Through these stories, Jesus demonstrates that he does care, and that he does have the power to save people from suffering. But does he have power over all things? In 6:1–6, Jesus comes to his own home town. There, they will not accept him, and he can do very little. He may have had power over the elements, demons, illness and death, but he does not have power over the will of human beings. Isn’t this amazing? God respects our free will, and will not interfere.

In this way, Mark makes clear that the reason why the Roman Christians have been suffering is because of the actions of Roman society. The problem is not with God, but with other human beings.

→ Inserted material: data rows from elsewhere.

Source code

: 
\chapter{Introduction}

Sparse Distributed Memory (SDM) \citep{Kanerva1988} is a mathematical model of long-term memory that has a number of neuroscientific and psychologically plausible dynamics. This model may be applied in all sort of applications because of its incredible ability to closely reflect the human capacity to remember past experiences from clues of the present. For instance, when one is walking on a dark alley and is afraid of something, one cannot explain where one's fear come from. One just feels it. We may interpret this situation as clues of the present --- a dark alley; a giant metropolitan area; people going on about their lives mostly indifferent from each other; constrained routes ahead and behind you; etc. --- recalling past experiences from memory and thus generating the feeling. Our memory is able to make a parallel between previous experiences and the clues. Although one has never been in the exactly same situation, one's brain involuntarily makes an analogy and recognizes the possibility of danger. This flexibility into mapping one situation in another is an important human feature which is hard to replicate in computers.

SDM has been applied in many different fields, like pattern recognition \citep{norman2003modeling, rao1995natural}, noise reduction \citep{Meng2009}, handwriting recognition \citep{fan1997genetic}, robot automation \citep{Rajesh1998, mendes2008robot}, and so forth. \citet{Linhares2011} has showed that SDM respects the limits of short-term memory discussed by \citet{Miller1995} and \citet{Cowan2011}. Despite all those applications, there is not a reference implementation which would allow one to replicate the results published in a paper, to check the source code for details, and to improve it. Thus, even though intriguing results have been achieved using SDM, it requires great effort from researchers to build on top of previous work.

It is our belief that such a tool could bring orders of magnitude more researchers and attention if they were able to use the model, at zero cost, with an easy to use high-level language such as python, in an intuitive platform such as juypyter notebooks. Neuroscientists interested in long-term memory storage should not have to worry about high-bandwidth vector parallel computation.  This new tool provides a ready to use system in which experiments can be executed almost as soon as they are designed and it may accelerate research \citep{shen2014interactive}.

Yet Jesus is not totally powerless to help them. They will be promised something far greater. They will receive “a hundred times as many houses, brothers, sisters, mothers, children and land” (10:30) — probably a list of what they have lost. But they will also receive persecutions (10:30) in this mysterious kingdom of God.

Mark will go on in the remainder of the Gospel to show that the sort of power they were looking for (earthly power) is not the way of Jesus. Even Peter is shown to have expected earthly power (see his dismay in 10:28 when he finds he hasn’t been following the next earthly king). Rather, this king will reign from a cross. His glory will be in his suffering, in his losing of his life for the sake of revealing the truth about God.

One of the deftest touches of Mark in the Gospel is that the first thing that happens after Jesus dies is that the veil of the Temple is torn in two “from top to bottom” (15:38). Only God could do this, and he subtly shows that he has been present and in control all along. He has not been asleep (an ancient accusation of the gods; cf. Ps 44:23; 1 Kings 18:27). His presence in the midst of suffering is their assurance that they will be vindicated.

The disciples think that Jesus does not care because he seems to be asleep in the moment of trial (4:39). Yet they will be asleep in Gethsemane when they should have been praying for strength and readiness for their moment of testing. Mark, showing his sense of humour, has Jesus reverse the storm scene, and ask, “Simon, are you sleeping?” (14:37).

St Mark is a model of faith for us. He believed in the power of God working despite all appearances, and that faithful disciples would be vindicated in the end: “Anyone who stands firm to the end will be saved” (13:13). On 26 April, we should thank God for Mark’s faith. It was through his faith that God’s Word came to us, and to all others who cry out in the darkness of their suffering: “Jesus, don’t you care?”